> [TASK]: From the entries below, retype only the lines from the one with "b[(Intercept) n\_obs:1066] &" through the one with "b[(Intercept) n\_obs:7636] &", exactly as written.

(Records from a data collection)
▼

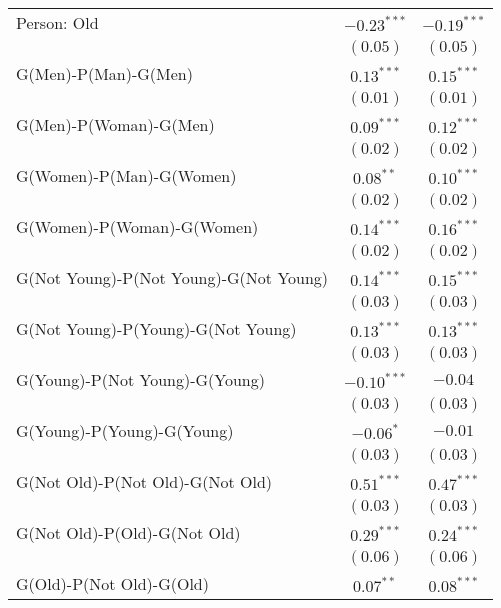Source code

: \begin{center}
\begin{longtable}{l c c}
Person: Old                            & $-0.23^{***}$ & $-0.19^{***}$ \\
                                       & $(0.05)$      & $(0.05)$      \\
G(Men)-P(Man)-G(Men)                   & $0.13^{***}$  & $0.15^{***}$  \\
                                       & $(0.01)$      & $(0.01)$      \\
G(Men)-P(Woman)-G(Men)                 & $0.09^{***}$  & $0.12^{***}$  \\
                                       & $(0.02)$      & $(0.02)$      \\
G(Women)-P(Man)-G(Women)               & $0.08^{**}$   & $0.10^{***}$  \\
                                       & $(0.02)$      & $(0.02)$      \\
G(Women)-P(Woman)-G(Women)             & $0.14^{***}$  & $0.16^{***}$  \\
                                       & $(0.02)$      & $(0.02)$      \\
G(Not Young)-P(Not Young)-G(Not Young) & $0.14^{***}$  & $0.15^{***}$  \\
                                       & $(0.03)$      & $(0.03)$      \\
G(Not Young)-P(Young)-G(Not Young)     & $0.13^{***}$  & $0.13^{***}$  \\
                                       & $(0.03)$      & $(0.03)$      \\
G(Young)-P(Not Young)-G(Young)         & $-0.10^{***}$ & $-0.04$       \\
                                       & $(0.03)$      & $(0.03)$      \\
G(Young)-P(Young)-G(Young)             & $-0.06^{*}$   & $-0.01$       \\
                                       & $(0.03)$      & $(0.03)$      \\
G(Not Old)-P(Not Old)-G(Not Old)       & $0.51^{***}$  & $0.47^{***}$  \\
                                       & $(0.03)$      & $(0.03)$      \\
G(Not Old)-P(Old)-G(Not Old)           & $0.29^{***}$  & $0.24^{***}$  \\
                                       & $(0.06)$      & $(0.06)$      \\
G(Old)-P(Not Old)-G(Old)               & $0.07^{**}$   & $0.08^{***}$  \\

\end{longtable}
\end{center}
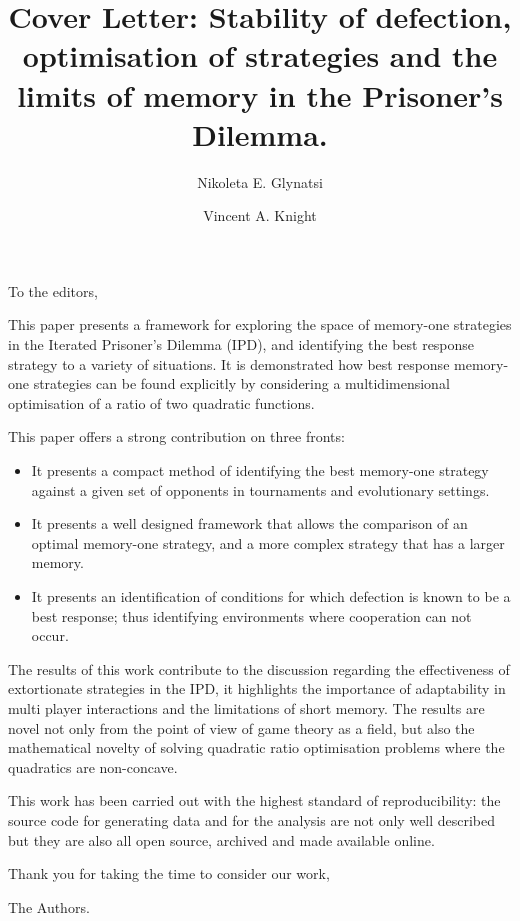 \documentclass{article}
\title{Cover Letter: Stability of defection, optimisation of strategies and the
limits of memory in the Prisoner's Dilemma.}
\author[1]{Nikoleta E. Glynatsi}
\author[1]{Vincent A. Knight}
\affil[1]{Cardiff University, School of Mathematics, Cardiff, United Kingdom}
\date{}
\begin{document}
\maketitle

To the editors,

This paper presents a framework for exploring the space of memory-one strategies
in the Iterated Prisoner's Dilemma (IPD), and identifying the best response
strategy to a variety of situations. It is demonstrated how best response
memory-one strategies can be found explicitly by considering a multidimensional
optimisation of a ratio of two quadratic functions.

This paper offers a strong contribution on three fronts:

\begin{itemize}
    \item It presents a compact method of identifying the best memory-one
    strategy against a given set of opponents in tournaments and evolutionary
    settings.
    \item It presents a well designed framework that allows the comparison of an
          optimal memory-one strategy, and a more complex strategy that has a
          larger memory.
    \item It presents an identification of conditions for which defection is
          known to be a best response; thus identifying environments where
          cooperation can not occur.
\end{itemize}

The results of this work contribute to the discussion regarding the
effectiveness of extortionate strategies in the IPD, it highlights the importance
of adaptability in multi player interactions and the limitations of short memory.
The results are novel not only from the point of view of game theory as
a field, but also the mathematical novelty of solving quadratic ratio
optimisation problems where the quadratics are non-concave.

This work has been carried out with the highest standard of reproducibility: the
source code for generating data and for the analysis are not only well described
but they are also all open source, archived and made available online.

Thank you for taking the time to consider our work,

The Authors.
\end{document}
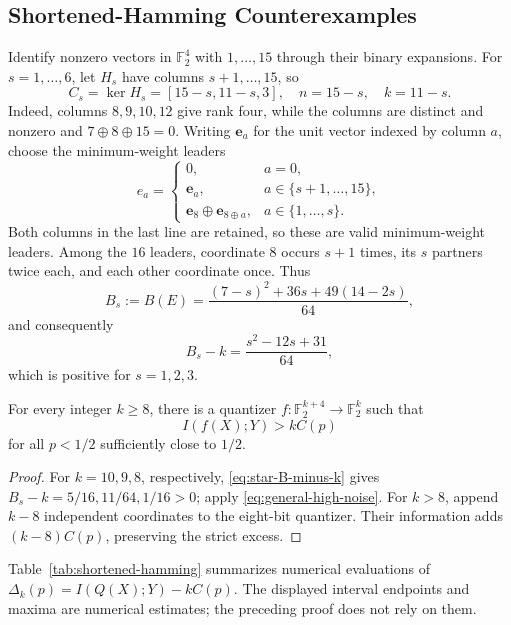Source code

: \subsection{Shortened-Hamming Counterexamples}
\label{subsec:shortened-hamming}

Identify nonzero vectors in \(\mathbb F_2^4\) with \(1,\ldots,15\)
through their binary expansions. For \(s=1,\ldots,6\), let \(H_s\)
have columns \(s+1,\ldots,15\), so
\[
C_s=\ker H_s=[15-s,11-s,3],\quad n=15-s,\quad k=11-s.
\]
Indeed, columns \(8,9,10,12\) give rank four, while the columns
are distinct and nonzero and \(7\oplus8\oplus15=0\).
Writing \(\mathbf e_a\) for the unit vector indexed by column \(a\),
choose the minimum-weight leaders
\begin{equation}
 e_a=
 \begin{cases}
 0, & a=0,\\
 \mathbf e_a, & a\in\{s+1,\ldots,15\},\\
 \mathbf e_8\oplus\mathbf e_{8\oplus a}, & a\in\{1,\ldots,s\}.
 \end{cases}
 \label{eq:star-leaders}
\end{equation}
Both columns in the last line are retained, so these are valid
minimum-weight leaders. Among the \(16\) leaders, coordinate \(8\)
occurs \(s+1\) times, its \(s\) partners twice each, and each
other coordinate once. Thus
\[
 B_s:=B(E)=\frac{(7-s)^2+36s+49(14-2s)}{64},
\]
and consequently
\begin{equation}
 B_s-k=\frac{s^2-12s+31}{64},
 \label{eq:star-B-minus-k}
\end{equation}
which is positive for \(s=1,2,3\).

\begin{proposition}
\label{prop:k8-k10-counterexamples}
\label{cor:failure-all-k-ge-8}
For every integer \(k\geq8\), there is a quantizer
\(f:\mathbb F_2^{k+4}\to\mathbb F_2^k\) such that
\[
 I(f(X);Y)>kC(p)
\]
for all \(p<1/2\) sufficiently close to \(1/2\).
\end{proposition}
\begin{proof}
For \(k=10,9,8\), respectively, \eqref{eq:star-B-minus-k} gives
\(B_s-k=5/16,11/64,1/16>0\); apply
\eqref{eq:general-high-noise}.
For \(k>8\), append \(k-8\) independent coordinates to the
eight-bit quantizer. Their information adds \((k-8)C(p)\),
preserving the strict excess.
\end{proof}

Table~\ref{tab:shortened-hamming} summarizes numerical evaluations
of \(\Delta_k(p)=I(Q(X);Y)-kC(p)\). The displayed interval
endpoints and maxima are numerical estimates; the preceding proof
does not rely on them.

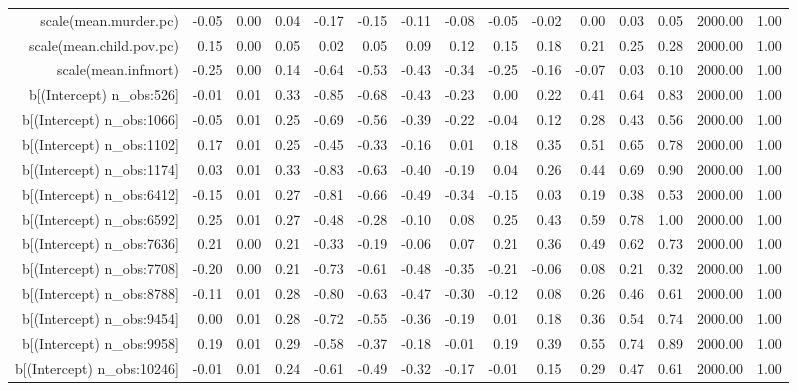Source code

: \begin{table}[ht]
\begin{tabular}{rrrrrrrrrrrrrrr}
  scale(mean.murder.pc) & -0.05 & 0.00 & 0.04 & -0.17 & -0.15 & -0.11 & -0.08 & -0.05 & -0.02 & 0.00 & 0.03 & 0.05 & 2000.00 & 1.00 \\ 
  scale(mean.child.pov.pc) & 0.15 & 0.00 & 0.05 & 0.02 & 0.05 & 0.09 & 0.12 & 0.15 & 0.18 & 0.21 & 0.25 & 0.28 & 2000.00 & 1.00 \\ 
  scale(mean.infmort) & -0.25 & 0.00 & 0.14 & -0.64 & -0.53 & -0.43 & -0.34 & -0.25 & -0.16 & -0.07 & 0.03 & 0.10 & 2000.00 & 1.00 \\ 
  b[(Intercept) n\_obs:526] & -0.01 & 0.01 & 0.33 & -0.85 & -0.68 & -0.43 & -0.23 & 0.00 & 0.22 & 0.41 & 0.64 & 0.83 & 2000.00 & 1.00 \\ 
  b[(Intercept) n\_obs:1066] & -0.05 & 0.01 & 0.25 & -0.69 & -0.56 & -0.39 & -0.22 & -0.04 & 0.12 & 0.28 & 0.43 & 0.56 & 2000.00 & 1.00 \\ 
  b[(Intercept) n\_obs:1102] & 0.17 & 0.01 & 0.25 & -0.45 & -0.33 & -0.16 & 0.01 & 0.18 & 0.35 & 0.51 & 0.65 & 0.78 & 2000.00 & 1.00 \\ 
  b[(Intercept) n\_obs:1174] & 0.03 & 0.01 & 0.33 & -0.83 & -0.63 & -0.40 & -0.19 & 0.04 & 0.26 & 0.44 & 0.69 & 0.90 & 2000.00 & 1.00 \\ 
  b[(Intercept) n\_obs:6412] & -0.15 & 0.01 & 0.27 & -0.81 & -0.66 & -0.49 & -0.34 & -0.15 & 0.03 & 0.19 & 0.38 & 0.53 & 2000.00 & 1.00 \\ 
  b[(Intercept) n\_obs:6592] & 0.25 & 0.01 & 0.27 & -0.48 & -0.28 & -0.10 & 0.08 & 0.25 & 0.43 & 0.59 & 0.78 & 1.00 & 2000.00 & 1.00 \\ 
  b[(Intercept) n\_obs:7636] & 0.21 & 0.00 & 0.21 & -0.33 & -0.19 & -0.06 & 0.07 & 0.21 & 0.36 & 0.49 & 0.62 & 0.73 & 2000.00 & 1.00 \\ 
  b[(Intercept) n\_obs:7708] & -0.20 & 0.00 & 0.21 & -0.73 & -0.61 & -0.48 & -0.35 & -0.21 & -0.06 & 0.08 & 0.21 & 0.32 & 2000.00 & 1.00 \\ 
  b[(Intercept) n\_obs:8788] & -0.11 & 0.01 & 0.28 & -0.80 & -0.63 & -0.47 & -0.30 & -0.12 & 0.08 & 0.26 & 0.46 & 0.61 & 2000.00 & 1.00 \\ 
  b[(Intercept) n\_obs:9454] & 0.00 & 0.01 & 0.28 & -0.72 & -0.55 & -0.36 & -0.19 & 0.01 & 0.18 & 0.36 & 0.54 & 0.74 & 2000.00 & 1.00 \\ 
  b[(Intercept) n\_obs:9958] & 0.19 & 0.01 & 0.29 & -0.58 & -0.37 & -0.18 & -0.01 & 0.19 & 0.39 & 0.55 & 0.74 & 0.89 & 2000.00 & 1.00 \\ 
  b[(Intercept) n\_obs:10246] & -0.01 & 0.01 & 0.24 & -0.61 & -0.49 & -0.32 & -0.17 & -0.01 & 0.15 & 0.29 & 0.47 & 0.61 & 2000.00 & 1.00 \\ 

\end{tabular}
\end{table}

▲

> [RESULT FOR THIS TASK]:
  b[(Intercept) n\_obs:1066] & -0.05 & 0.01 & 0.25 & -0.69 & -0.56 & -0.39 & -0.22 & -0.04 & 0.12 & 0.28 & 0.43 & 0.56 & 2000.00 & 1.00 \\ 
  b[(Intercept) n\_obs:1102] & 0.17 & 0.01 & 0.25 & -0.45 & -0.33 & -0.16 & 0.01 & 0.18 & 0.35 & 0.51 & 0.65 & 0.78 & 2000.00 & 1.00 \\ 
  b[(Intercept) n\_obs:1174] & 0.03 & 0.01 & 0.33 & -0.83 & -0.63 & -0.40 & -0.19 & 0.04 & 0.26 & 0.44 & 0.69 & 0.90 & 2000.00 & 1.00 \\ 
  b[(Intercept) n\_obs:6412] & -0.15 & 0.01 & 0.27 & -0.81 & -0.66 & -0.49 & -0.34 & -0.15 & 0.03 & 0.19 & 0.38 & 0.53 & 2000.00 & 1.00 \\ 
  b[(Intercept) n\_obs:6592] & 0.25 & 0.01 & 0.27 & -0.48 & -0.28 & -0.10 & 0.08 & 0.25 & 0.43 & 0.59 & 0.78 & 1.00 & 2000.00 & 1.00 \\ 
  b[(Intercept) n\_obs:7636] & 0.21 & 0.00 & 0.21 & -0.33 & -0.19 & -0.06 & 0.07 & 0.21 & 0.36 & 0.49 & 0.62 & 0.73 & 2000.00 & 1.00 \\ 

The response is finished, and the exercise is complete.